Automatically add and remove instances based on load so you pay for what you need and survive spikes without a pager.
Drag the traffic up and down. Servers scale to match.
Auto-scaling watches load and adds servers when each one gets too busy, then removes them when traffic falls, so you pay for roughly what you use and stay responsive during spikes. The trade-off is that new servers take time to warm up, so it reacts, it does not predict.
Plain English: instead of manually adding servers when traffic rises and removing them when it falls, you set rules ('keep CPU around 60%') and the platform spins instances up and down for you. Saves money off-peak and absorbs spikes, as long as you've sized the limits and warm-up right.

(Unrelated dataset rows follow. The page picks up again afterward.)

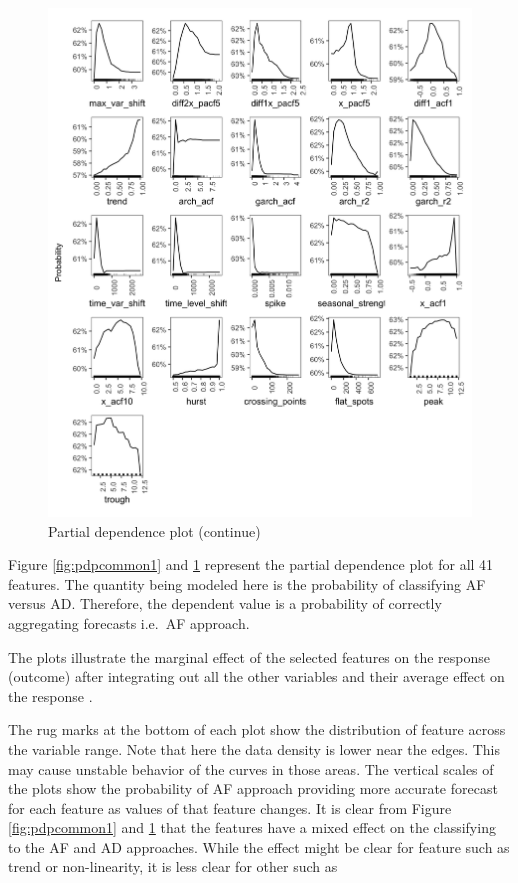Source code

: \documentclass[preprint, 3p,
authoryear]{elsarticle} %
\begin{document}
\begin{figure}[H]

{\centering \includegraphics[width=1\linewidth]{img/300dpi/pfinal1} 

}

\caption{Partial dependence plot (continue)}\label{fig:pdpcommon2}
\end{figure}

Figure \ref{fig:pdpcommon1} and \ref{fig:pdpcommon2} represent the
partial dependence plot for all 41 features. The quantity being modeled
here is the probability of classifying AF versus AD. Therefore, the
dependent value is a probability of correctly aggregating forecasts
i.e.~AF approach.

The plots illustrate the marginal effect of the selected features on the
response (outcome) after integrating out all the other variables and
their average effect on the response \citep{james2013introduction}.

The rug marks at the bottom of each plot show the distribution of
feature across the variable range. Note that here the data density is
lower near the edges. This may cause unstable behavior of the curves in
those areas. The vertical scales of the plots show the probability of AF
approach providing more accurate forecast for each feature as values of
that feature changes. It is clear from Figure \ref{fig:pdpcommon1} and
\ref{fig:pdpcommon2} that the features have a mixed effect on the
classifying to the AF and AD approaches. While the effect might be clear
for feature such as trend or non-linearity, it is less clear for other
such as
\end{document}
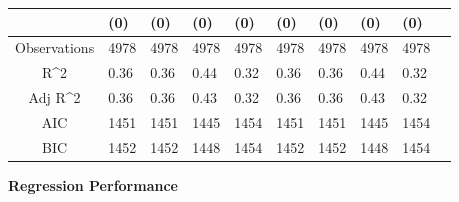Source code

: \documentclass{article}
\begin{document}
\begin{table}[H]
\begin{tabular}{|clllllllll|}
   & (0) & (0) & (0) & (0) & (0) & (0) & (0) & (0) & \\ 
  \hline 
 Observations & 4978 & 4978 & 4978 & 4978 & 4978 & 4978 & 4978 & 4978 & \\ 
  R^2 & 0.36 & 0.36 & 0.44 & 0.32 & 0.36 & 0.36 & 0.44 & 0.32 & \\ 
  Adj R^2 & 0.36 & 0.36 & 0.43 & 0.32 & 0.36 & 0.36 & 0.43 & 0.32 & \\ 
  AIC & 1451 & 1451 & 1445 & 1454 & 1451 & 1451 & 1445 & 1454 & \\ 
  BIC & 1452 & 1452 & 1448 & 1454 & 1452 & 1452 & 1448 & 1454 & \\ 
   \hline
\end{tabular}
 
\end{table}


\newpage
{\large \textbf{Regression Performance} }%
\end{document}
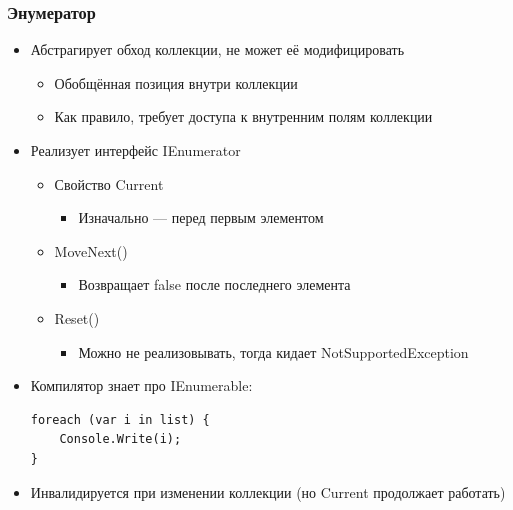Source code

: \documentclass{../../slides-style}
\begin{document}
    \begin{frame}[fragile]
        \frametitle{Энумератор}
        \begin{itemize}
            \item Абстрагирует обход коллекции, не может её модифицировать
            \begin{itemize}
                \item Обобщённая позиция внутри коллекции
                \item Как правило, требует доступа к внутренним полям коллекции
            \end{itemize}
            \item Реализует интерфейс IEnumerator
            \begin{itemize}
                \item Свойство Current
                \begin{itemize}
                    \item Изначально --- перед первым элементом
                \end{itemize}
                \item MoveNext()
                \begin{itemize}
                    \item Возвращает false после последнего элемента
                \end{itemize}
                \item Reset()
                \begin{itemize}
                    \item Можно не реализовывать, тогда кидает NotSupportedException
                \end{itemize}
            \end{itemize}
            \item Компилятор знает про IEnumerable:
            \begin{verbatim}
foreach (var i in list) { 
    Console.Write(i); 
}
            \end{verbatim}
            \item Инвалидируется при изменении коллекции (но Current продолжает работать)
        \end{itemize}
    \end{frame}
\end{document}
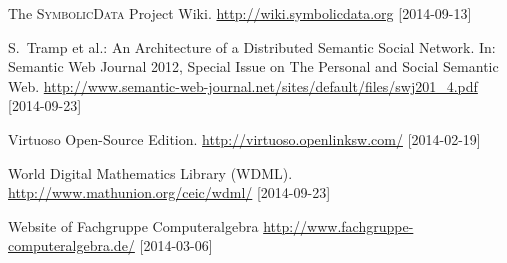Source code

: \documentclass[a4paper,11pt]{article}
\def\SD{\textsc{SymbolicData}}
\begin{document}
\begin{multicols}{2}
\begin{thebibliography}{1}
 The {\SD} Project Wiki.
   \url{http://wiki.symbolicdata.org} [2014-09-13]

 S.\ Tramp et al.: An Architecture of a Distributed Semantic
  Social Network. In: Semantic Web Journal 2012, Special Issue on The Personal and
  Social Semantic Web.%
  \url{http://www.semantic-web-journal.net/sites/default/files/swj201_4.pdf}
      [2014-09-23]

 Virtuoso Open-Source Edition. 
  \url{http://virtuoso.openlinksw.com/} [2014-02-19]

 World Digital Mathematics Library (WDML). 
  \url{http://www.mathunion.org/ceic/wdml/} [2014-09-23] 

 Website of Fachgruppe Computeralgebra  
  \url{http://www.fachgruppe-computeralgebra.de/} [2014-03-06]

\end{thebibliography}


\end{multicols}
\end{document}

A control loop that adjusts the number of running instances (or container replicas) in response to observed load. It watches metrics (CPU, request rate, queue depth, custom signals), compares them to a target, and scales out (add instances) or in (remove instances) within configured min/max bounds.
Traffic is rarely flat; it has daily peaks, weekly cycles, and unpredictable spikes. Provisioning for peak wastes money off-peak; provisioning for average means falling over during spikes. Auto-scaling matches capacity to demand automatically, controlling cost during quiet periods while absorbing surges without a human in the loop.
Target-tracking: set a target (e.g. 60% CPU or 1000 RPS/instance); the controller adds/removes instances to hold the metric near target. Step/threshold: define rules ('+2 instances if CPU > 80% for 5 min'). Scheduled: scale ahead of known events (Black Friday, market open). Predictive: ML forecasts demand and pre-warms capacity. New instances must pass health checks before the load balancer routes to them; scale-in respects cooldowns and connection draining to avoid killing in-flight work.
The stateless feed-serving tier auto-scales on request rate to ride out daily traffic peaks
Worker pools auto-scale on queue depth: a burst of send requests spins up more workers, then scales back down
Scheduled and predictive scaling ahead of a hot on-sale; the virtual queue smooths the spike auto-scaling can't react to fast enough
Prime Day 2018 opened with Amazon's own landing page returning errors for the first 90 minutes.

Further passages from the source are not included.